▶ **What to produce**: Pick out the lines below that include the string "href".

Saved entries:
• • • • • • •

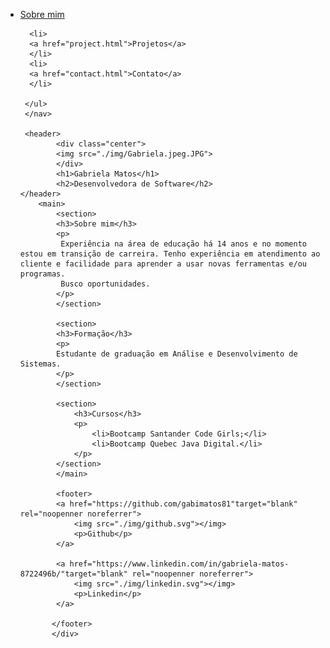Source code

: <!DOCTYPE html>
<html lang="en">
<head>
    <meta charset="UTF-8">
    <meta http-equiv="X-UA-Compatible" content="IE=edge">
    <meta name="viewport" content="width=device-width, initial-scale=1.0">
    <title>Gabriela Matos</title>
    <link rel="stylesheet" href="index.css">
</head>

<body>
<div class="container">
<nav>
   <ul>
      <li>
      <a href="index.html">Sobre mim</a>
      </li>

      <li>
      <a href="project.html">Projetos</a>
      </li>
      <li>
      <a href="contact.html">Contato</a>
      </li>

     </ul>
     </nav>

     <header>
            <div class="center">
            <img src="./img/Gabriela.jpeg.JPG">
            </div>
            <h1>Gabriela Matos</h1>
            <h2>Desenvolvedora de Software</h2>
    </header>
        <main>
            <section>
            <h3>Sobre mim</h3>
            <p>
             Experiência na área de educação há 14 anos e no momento estou em transição de carreira. Tenho experiência em atendimento ao cliente e facilidade para aprender a usar novas ferramentas e/ou programas. 
             Busco oportunidades.
            </p>
            </section>
    
            <section>
            <h3>Formação</h3>
            <p>
            Estudante de graduação em Análise e Desenvolvimento de Sistemas.
            </p>
            </section>
    
            <section>
                <h3>Cursos</h3>
                <p>
                    <li>Bootcamp Santander Code Girls;</li>
                    <li>Bootcamp Quebec Java Digital.</li>
                </p>
            </section>
            </main>

            <footer>
            <a href="https://github.com/gabimatos81"target="blank" rel="noopenner noreferrer">
                <img src="./img/github.svg"></img>
                <p>Github</p>
            </a>
    
            <a href="https://www.linkedin.com/in/gabriela-matos-8722496b/"target="blank" rel="noopenner noreferrer">
                <img src="./img/linkedin.svg"></img>
                <p>Linkedin</p>
            </a>
             
           </footer>
           </div>
    
    
</body>
</html>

• • • • • • •

▶ **Your response**:
    <link rel="stylesheet" href="index.css">
      <a href="index.html">Sobre mim</a>
      <a href="project.html">Projetos</a>
      <a href="contact.html">Contato</a>
            <a href="https://github.com/gabimatos81"target="blank" rel="noopenner noreferrer">
            <a href="https://www.linkedin.com/in/gabriela-matos-8722496b/"target="blank" rel="noopenner noreferrer">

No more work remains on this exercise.